Tag Archives: resources for writers

A love letter to my library

*We interrupt this regularly scheduled post about writing and the writing life to express incredulity about the proposed cuts to public libraries in Toronto.*

As part of the city’s business planning process, Etobicoke Councillor Doug Ford is proposing cuts to public libraries across the city, including the closure of branches in neighbourhoods that need them the most. And it’s not going to win him too many votes.

Canadian literary legend Margaret Atwood is raising no small hell about this on Twitter—despite Councillor Ford’s assertion that he doesn’t know who she is. She’s urging Torontonians to sign an online petition to save public libraries: http://ourpubliclibrary.to/

As a writer, reader and lover of the written word, I can’t say enough about public libraries. (I wish I could say that I met my husband at the library, but no, he picked me up at a bar.)
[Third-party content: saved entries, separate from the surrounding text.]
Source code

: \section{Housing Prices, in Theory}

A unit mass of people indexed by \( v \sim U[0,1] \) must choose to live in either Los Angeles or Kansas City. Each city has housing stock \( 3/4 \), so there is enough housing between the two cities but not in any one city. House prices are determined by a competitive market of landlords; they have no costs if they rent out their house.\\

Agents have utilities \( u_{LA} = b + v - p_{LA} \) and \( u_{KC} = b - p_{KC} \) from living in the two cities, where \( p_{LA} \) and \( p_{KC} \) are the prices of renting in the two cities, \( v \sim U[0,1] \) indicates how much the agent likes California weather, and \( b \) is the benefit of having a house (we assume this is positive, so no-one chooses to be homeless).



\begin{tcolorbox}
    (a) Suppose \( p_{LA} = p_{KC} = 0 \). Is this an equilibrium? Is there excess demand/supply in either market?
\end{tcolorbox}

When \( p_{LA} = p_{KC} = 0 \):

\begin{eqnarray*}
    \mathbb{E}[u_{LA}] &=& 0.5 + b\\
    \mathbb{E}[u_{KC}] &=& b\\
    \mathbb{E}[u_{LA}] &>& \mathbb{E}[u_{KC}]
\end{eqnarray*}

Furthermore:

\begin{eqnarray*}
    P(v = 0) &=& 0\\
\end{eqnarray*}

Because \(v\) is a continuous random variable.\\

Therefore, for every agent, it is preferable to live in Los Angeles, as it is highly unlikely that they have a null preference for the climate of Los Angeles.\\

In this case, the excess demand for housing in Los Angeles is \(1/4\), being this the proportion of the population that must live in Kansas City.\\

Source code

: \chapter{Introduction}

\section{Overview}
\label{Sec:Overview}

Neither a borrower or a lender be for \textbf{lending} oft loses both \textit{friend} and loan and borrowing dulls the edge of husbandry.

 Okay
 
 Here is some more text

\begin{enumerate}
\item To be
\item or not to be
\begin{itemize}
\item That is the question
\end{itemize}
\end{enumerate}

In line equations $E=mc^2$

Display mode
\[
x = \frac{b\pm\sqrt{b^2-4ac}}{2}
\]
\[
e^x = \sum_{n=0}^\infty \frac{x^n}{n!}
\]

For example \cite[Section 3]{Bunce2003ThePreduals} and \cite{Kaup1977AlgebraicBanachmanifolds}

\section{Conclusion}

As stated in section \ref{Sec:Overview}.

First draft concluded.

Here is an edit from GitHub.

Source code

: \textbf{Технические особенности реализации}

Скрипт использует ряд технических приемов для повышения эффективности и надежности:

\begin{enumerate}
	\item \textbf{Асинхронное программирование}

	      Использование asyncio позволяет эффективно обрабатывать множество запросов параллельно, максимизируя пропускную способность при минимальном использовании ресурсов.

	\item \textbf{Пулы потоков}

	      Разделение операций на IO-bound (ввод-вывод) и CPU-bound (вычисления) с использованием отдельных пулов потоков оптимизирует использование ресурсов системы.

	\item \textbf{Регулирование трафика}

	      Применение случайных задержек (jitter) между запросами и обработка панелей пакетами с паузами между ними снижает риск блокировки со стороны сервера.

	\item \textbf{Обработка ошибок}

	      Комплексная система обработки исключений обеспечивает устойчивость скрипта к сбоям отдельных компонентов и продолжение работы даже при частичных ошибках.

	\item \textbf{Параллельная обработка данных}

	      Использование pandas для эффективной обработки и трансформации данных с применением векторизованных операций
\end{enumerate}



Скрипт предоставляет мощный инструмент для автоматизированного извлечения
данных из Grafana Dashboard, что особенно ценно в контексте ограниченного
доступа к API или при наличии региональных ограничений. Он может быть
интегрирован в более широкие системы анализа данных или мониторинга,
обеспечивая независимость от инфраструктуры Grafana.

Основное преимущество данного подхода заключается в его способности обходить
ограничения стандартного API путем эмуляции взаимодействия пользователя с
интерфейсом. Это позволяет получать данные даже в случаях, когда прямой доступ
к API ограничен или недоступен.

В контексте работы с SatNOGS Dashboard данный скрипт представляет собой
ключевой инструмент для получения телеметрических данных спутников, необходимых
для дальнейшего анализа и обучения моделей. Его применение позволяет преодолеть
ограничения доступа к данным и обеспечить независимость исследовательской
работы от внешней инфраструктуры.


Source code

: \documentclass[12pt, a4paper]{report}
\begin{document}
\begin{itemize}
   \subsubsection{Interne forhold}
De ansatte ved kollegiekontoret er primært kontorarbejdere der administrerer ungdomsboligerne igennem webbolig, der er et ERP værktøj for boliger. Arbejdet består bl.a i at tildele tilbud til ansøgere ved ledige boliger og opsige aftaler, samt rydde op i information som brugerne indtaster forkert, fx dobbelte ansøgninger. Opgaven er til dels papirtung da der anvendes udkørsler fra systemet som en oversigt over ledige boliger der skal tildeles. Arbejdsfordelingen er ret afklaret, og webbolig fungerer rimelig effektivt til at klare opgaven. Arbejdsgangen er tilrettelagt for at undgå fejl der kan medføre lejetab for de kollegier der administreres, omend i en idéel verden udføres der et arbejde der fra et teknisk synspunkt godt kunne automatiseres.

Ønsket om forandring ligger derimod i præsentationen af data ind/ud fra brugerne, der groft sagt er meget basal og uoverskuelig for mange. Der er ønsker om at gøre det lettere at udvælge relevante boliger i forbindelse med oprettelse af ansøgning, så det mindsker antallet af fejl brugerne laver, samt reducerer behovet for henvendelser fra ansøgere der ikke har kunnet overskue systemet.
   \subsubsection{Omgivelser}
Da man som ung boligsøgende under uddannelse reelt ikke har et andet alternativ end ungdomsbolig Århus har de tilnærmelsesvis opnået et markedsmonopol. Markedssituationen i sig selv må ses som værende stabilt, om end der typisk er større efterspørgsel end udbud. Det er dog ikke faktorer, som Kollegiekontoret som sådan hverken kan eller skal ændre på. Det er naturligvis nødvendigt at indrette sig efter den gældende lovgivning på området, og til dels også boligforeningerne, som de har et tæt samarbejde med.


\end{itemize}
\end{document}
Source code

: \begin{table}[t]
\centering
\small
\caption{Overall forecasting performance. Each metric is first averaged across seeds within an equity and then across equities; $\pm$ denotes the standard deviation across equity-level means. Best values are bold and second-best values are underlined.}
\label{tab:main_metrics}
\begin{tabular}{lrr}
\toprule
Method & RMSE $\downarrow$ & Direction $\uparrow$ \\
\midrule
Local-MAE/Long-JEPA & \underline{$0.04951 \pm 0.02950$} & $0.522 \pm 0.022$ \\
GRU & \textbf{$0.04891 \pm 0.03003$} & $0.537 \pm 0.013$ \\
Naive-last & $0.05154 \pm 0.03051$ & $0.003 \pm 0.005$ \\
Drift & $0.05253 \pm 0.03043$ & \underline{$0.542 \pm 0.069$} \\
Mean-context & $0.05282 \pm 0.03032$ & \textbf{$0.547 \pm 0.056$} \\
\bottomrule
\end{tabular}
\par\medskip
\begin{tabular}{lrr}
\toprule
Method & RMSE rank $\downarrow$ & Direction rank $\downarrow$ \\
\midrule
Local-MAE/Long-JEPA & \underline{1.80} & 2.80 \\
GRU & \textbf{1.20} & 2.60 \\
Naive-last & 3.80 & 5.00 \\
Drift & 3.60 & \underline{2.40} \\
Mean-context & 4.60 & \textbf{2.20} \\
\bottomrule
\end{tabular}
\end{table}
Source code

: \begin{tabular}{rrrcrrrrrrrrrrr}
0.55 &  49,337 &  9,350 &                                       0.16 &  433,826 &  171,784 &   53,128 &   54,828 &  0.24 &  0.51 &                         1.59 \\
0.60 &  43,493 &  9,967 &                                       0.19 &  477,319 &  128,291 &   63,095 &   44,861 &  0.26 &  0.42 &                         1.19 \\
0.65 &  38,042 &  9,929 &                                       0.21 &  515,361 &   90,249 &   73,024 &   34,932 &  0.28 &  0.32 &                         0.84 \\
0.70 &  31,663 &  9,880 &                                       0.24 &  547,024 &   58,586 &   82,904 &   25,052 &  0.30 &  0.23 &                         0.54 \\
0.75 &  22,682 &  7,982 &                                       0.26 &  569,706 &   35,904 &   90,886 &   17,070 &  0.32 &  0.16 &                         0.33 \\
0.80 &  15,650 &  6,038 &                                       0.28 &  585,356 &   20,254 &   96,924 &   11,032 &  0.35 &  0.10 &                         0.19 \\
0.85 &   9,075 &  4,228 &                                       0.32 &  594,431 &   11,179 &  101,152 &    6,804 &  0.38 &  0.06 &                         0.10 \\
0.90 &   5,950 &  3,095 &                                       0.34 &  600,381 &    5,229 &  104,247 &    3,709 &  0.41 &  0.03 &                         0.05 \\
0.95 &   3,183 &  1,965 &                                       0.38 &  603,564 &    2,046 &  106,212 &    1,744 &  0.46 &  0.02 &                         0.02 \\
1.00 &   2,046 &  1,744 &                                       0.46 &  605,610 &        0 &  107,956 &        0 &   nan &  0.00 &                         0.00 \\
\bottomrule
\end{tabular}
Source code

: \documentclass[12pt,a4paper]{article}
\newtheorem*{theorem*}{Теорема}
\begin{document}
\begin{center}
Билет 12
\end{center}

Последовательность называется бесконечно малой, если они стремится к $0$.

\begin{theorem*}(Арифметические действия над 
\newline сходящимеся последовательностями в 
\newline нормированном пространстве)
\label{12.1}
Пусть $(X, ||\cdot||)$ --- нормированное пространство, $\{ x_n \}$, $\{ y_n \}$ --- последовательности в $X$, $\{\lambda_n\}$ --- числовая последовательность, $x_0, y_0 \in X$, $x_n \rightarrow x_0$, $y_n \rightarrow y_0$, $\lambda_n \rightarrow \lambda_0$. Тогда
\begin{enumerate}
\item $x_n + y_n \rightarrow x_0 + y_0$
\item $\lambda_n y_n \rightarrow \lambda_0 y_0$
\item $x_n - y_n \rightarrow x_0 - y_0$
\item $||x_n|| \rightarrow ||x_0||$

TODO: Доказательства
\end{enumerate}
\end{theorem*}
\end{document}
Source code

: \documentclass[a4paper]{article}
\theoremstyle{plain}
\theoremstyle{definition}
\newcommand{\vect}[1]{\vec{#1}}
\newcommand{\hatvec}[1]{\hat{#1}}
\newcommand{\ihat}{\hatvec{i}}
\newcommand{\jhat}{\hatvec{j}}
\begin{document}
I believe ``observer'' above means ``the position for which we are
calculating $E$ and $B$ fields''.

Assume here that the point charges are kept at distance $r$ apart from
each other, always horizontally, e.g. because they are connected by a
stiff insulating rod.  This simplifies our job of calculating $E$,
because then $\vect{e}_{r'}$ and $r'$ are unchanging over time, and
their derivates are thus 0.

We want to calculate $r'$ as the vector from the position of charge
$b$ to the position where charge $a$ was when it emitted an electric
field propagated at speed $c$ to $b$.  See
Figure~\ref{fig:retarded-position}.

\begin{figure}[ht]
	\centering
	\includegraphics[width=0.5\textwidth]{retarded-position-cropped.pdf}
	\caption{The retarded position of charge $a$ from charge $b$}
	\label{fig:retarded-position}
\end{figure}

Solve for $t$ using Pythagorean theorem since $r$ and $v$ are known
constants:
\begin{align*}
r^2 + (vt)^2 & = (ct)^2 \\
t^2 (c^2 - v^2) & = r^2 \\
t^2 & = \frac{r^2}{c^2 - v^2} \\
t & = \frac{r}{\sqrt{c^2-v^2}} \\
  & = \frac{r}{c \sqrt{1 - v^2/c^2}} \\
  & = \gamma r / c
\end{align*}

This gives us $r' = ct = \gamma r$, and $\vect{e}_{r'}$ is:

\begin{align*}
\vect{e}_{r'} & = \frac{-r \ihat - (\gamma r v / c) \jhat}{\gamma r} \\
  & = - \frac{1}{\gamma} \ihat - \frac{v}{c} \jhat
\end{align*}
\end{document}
I thought I’d share the top ten reasons why I love my local library:

1)      Free books! Where else can I browse, sample, devour, and skim through as many books as I like, for as long as I like, and even take some of them home with me. Yes, I know our taxes pay for this privilege. I will subsidize libraries, gladly.

2)      Free magazines! I am a magazine junkie. It just doesn’t make sense to pay for subscriptions to dozens of print copies of magazines when I can read them at my leisure at the library. Makes more sense financially and environmentally to read them at the library too.

3)      Free Wi-Fi! While I may not have trouble accessing the Internet at home or work, not everyone is as connected as I am.

4)      Infinite research resources! Not only does the library hold pretty much any reference book I would ever need, it can also help me access online resources (through databases and indexes) and access to books at other libraries through interlibrary loan.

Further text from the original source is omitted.